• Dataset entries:
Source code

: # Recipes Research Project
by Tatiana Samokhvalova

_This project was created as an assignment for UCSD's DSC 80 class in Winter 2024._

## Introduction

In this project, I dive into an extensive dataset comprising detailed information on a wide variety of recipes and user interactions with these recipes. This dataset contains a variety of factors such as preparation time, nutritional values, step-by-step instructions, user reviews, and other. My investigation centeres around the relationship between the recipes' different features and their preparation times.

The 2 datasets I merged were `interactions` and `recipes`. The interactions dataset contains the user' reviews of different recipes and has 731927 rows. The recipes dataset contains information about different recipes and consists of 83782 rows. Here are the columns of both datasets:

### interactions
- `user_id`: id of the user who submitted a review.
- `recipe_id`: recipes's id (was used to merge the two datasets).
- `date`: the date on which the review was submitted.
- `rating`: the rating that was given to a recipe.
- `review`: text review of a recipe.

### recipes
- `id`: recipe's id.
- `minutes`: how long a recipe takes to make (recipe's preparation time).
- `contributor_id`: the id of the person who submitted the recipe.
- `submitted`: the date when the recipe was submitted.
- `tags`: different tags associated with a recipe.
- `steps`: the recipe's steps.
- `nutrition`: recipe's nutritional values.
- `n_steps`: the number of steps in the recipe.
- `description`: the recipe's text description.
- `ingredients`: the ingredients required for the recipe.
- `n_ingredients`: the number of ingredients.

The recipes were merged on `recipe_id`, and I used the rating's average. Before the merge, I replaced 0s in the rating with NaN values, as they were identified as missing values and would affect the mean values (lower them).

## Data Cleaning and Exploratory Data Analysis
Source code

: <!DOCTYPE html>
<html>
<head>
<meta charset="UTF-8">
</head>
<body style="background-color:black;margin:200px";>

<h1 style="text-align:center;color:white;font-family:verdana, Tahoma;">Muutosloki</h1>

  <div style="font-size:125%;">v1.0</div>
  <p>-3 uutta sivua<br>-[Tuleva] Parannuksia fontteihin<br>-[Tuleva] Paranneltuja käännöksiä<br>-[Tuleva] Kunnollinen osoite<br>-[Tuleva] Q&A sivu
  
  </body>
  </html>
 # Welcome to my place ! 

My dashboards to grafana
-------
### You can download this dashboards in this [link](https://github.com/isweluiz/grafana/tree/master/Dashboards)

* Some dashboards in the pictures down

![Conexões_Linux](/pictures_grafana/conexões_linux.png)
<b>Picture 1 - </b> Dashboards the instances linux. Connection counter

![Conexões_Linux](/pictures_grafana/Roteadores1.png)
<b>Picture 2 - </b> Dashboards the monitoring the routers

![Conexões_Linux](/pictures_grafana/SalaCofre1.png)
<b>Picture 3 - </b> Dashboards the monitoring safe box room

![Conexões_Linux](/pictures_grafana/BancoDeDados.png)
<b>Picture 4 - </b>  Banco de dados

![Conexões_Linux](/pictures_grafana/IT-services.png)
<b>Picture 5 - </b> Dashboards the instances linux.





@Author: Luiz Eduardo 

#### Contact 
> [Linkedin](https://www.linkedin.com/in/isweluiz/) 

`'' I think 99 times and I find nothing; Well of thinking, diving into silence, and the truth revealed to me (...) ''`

• TASK BRIEF: Nothing but a number is expected here: the number of lines in the entries that include the word "steps".

• OUTPUT: 2